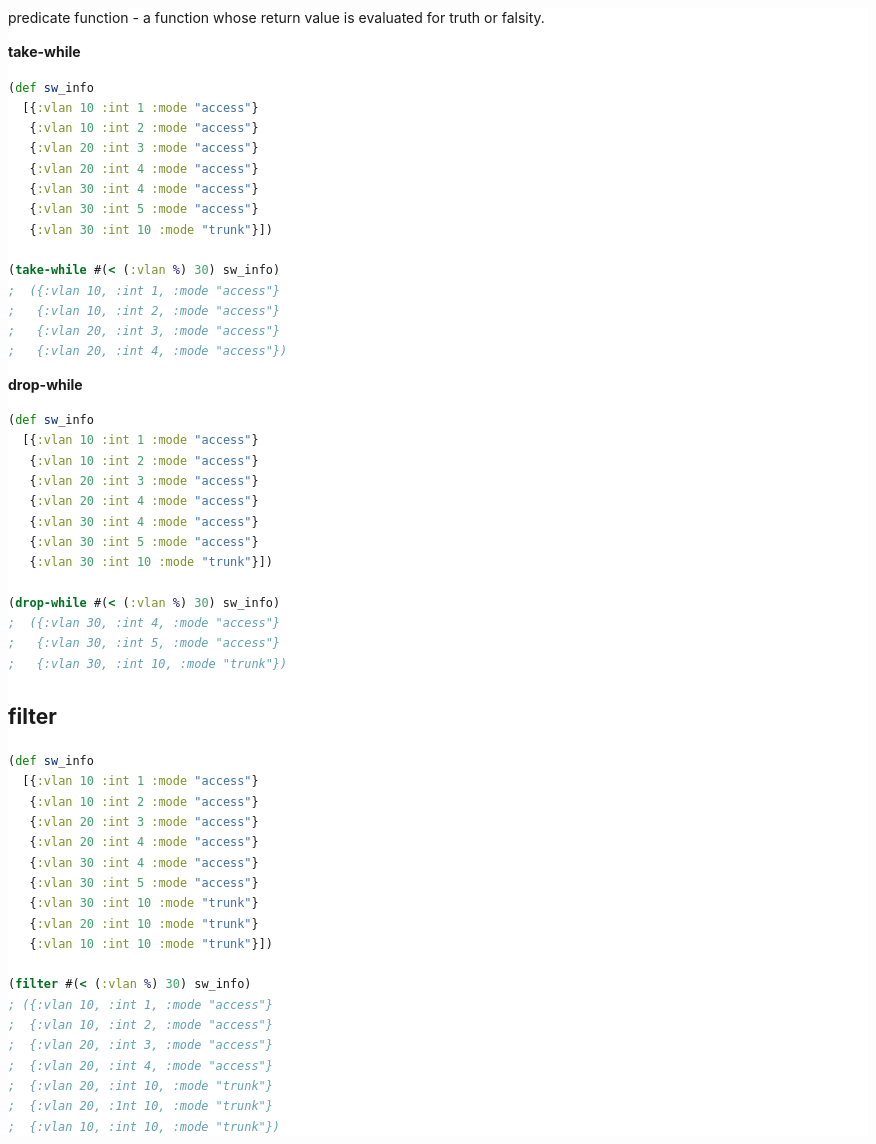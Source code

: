 predicate function - a function whose return value is evaluated for truth or falsity.

__take-while__

```clojure
(def sw_info
  [{:vlan 10 :int 1 :mode "access"}
   {:vlan 10 :int 2 :mode "access"}
   {:vlan 20 :int 3 :mode "access"}
   {:vlan 20 :int 4 :mode "access"}
   {:vlan 30 :int 4 :mode "access"}
   {:vlan 30 :int 5 :mode "access"}
   {:vlan 30 :int 10 :mode "trunk"}])

(take-while #(< (:vlan %) 30) sw_info)
;  ({:vlan 10, :int 1, :mode "access"}
;   {:vlan 10, :int 2, :mode "access"}
;   {:vlan 20, :int 3, :mode "access"}
;   {:vlan 20, :int 4, :mode "access"})
```


__drop-while__

```clojure
(def sw_info
  [{:vlan 10 :int 1 :mode "access"}
   {:vlan 10 :int 2 :mode "access"}
   {:vlan 20 :int 3 :mode "access"}
   {:vlan 20 :int 4 :mode "access"}
   {:vlan 30 :int 4 :mode "access"}
   {:vlan 30 :int 5 :mode "access"}
   {:vlan 30 :int 10 :mode "trunk"}])

(drop-while #(< (:vlan %) 30) sw_info)
;  ({:vlan 30, :int 4, :mode "access"}
;   {:vlan 30, :int 5, :mode "access"}
;   {:vlan 30, :int 10, :mode "trunk"})
```

## filter

```clojure
(def sw_info
  [{:vlan 10 :int 1 :mode "access"}
   {:vlan 10 :int 2 :mode "access"}
   {:vlan 20 :int 3 :mode "access"}
   {:vlan 20 :int 4 :mode "access"}
   {:vlan 30 :int 4 :mode "access"}
   {:vlan 30 :int 5 :mode "access"}
   {:vlan 30 :int 10 :mode "trunk"}
   {:vlan 20 :int 10 :mode "trunk"}
   {:vlan 10 :int 10 :mode "trunk"}])

(filter #(< (:vlan %) 30) sw_info)
; ({:vlan 10, :int 1, :mode "access"}
;  {:vlan 10, :int 2, :mode "access"}
;  {:vlan 20, :int 3, :mode "access"}
;  {:vlan 20, :int 4, :mode "access"}
;  {:vlan 20, :int 10, :mode "trunk"}
;  {:vlan 20, :1nt 10, :mode "trunk"}
;  {:vlan 10, :int 10, :mode "trunk"})
```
------------------------------
[WHAT THE TASK ASKS] Output nothing but the records, word for word, and none of their pictures.

[SOLUTION BELOW]
Source code

: predicate function - a function whose return value is evaluated for truth or falsity.

__take-while__

```clojure
(def sw_info
  [{:vlan 10 :int 1 :mode "access"}
   {:vlan 10 :int 2 :mode "access"}
   {:vlan 20 :int 3 :mode "access"}
   {:vlan 20 :int 4 :mode "access"}
   {:vlan 30 :int 4 :mode "access"}
   {:vlan 30 :int 5 :mode "access"}
   {:vlan 30 :int 10 :mode "trunk"}])

(take-while #(< (:vlan %) 30) sw_info)
;  ({:vlan 10, :int 1, :mode "access"}
;   {:vlan 10, :int 2, :mode "access"}
;   {:vlan 20, :int 3, :mode "access"}
;   {:vlan 20, :int 4, :mode "access"})
```


__drop-while__

```clojure
(def sw_info
  [{:vlan 10 :int 1 :mode "access"}
   {:vlan 10 :int 2 :mode "access"}
   {:vlan 20 :int 3 :mode "access"}
   {:vlan 20 :int 4 :mode "access"}
   {:vlan 30 :int 4 :mode "access"}
   {:vlan 30 :int 5 :mode "access"}
   {:vlan 30 :int 10 :mode "trunk"}])

(drop-while #(< (:vlan %) 30) sw_info)
;  ({:vlan 30, :int 4, :mode "access"}
;   {:vlan 30, :int 5, :mode "access"}
;   {:vlan 30, :int 10, :mode "trunk"})
```

## filter

```clojure
(def sw_info
  [{:vlan 10 :int 1 :mode "access"}
   {:vlan 10 :int 2 :mode "access"}
   {:vlan 20 :int 3 :mode "access"}
   {:vlan 20 :int 4 :mode "access"}
   {:vlan 30 :int 4 :mode "access"}
   {:vlan 30 :int 5 :mode "access"}
   {:vlan 30 :int 10 :mode "trunk"}
   {:vlan 20 :int 10 :mode "trunk"}
   {:vlan 10 :int 10 :mode "trunk"}])

(filter #(< (:vlan %) 30) sw_info)
; ({:vlan 10, :int 1, :mode "access"}
;  {:vlan 10, :int 2, :mode "access"}
;  {:vlan 20, :int 3, :mode "access"}
;  {:vlan 20, :int 4, :mode "access"}
;  {:vlan 20, :int 10, :mode "trunk"}
;  {:vlan 20, :1nt 10, :mode "trunk"}
;  {:vlan 10, :int 10, :mode "trunk"})
```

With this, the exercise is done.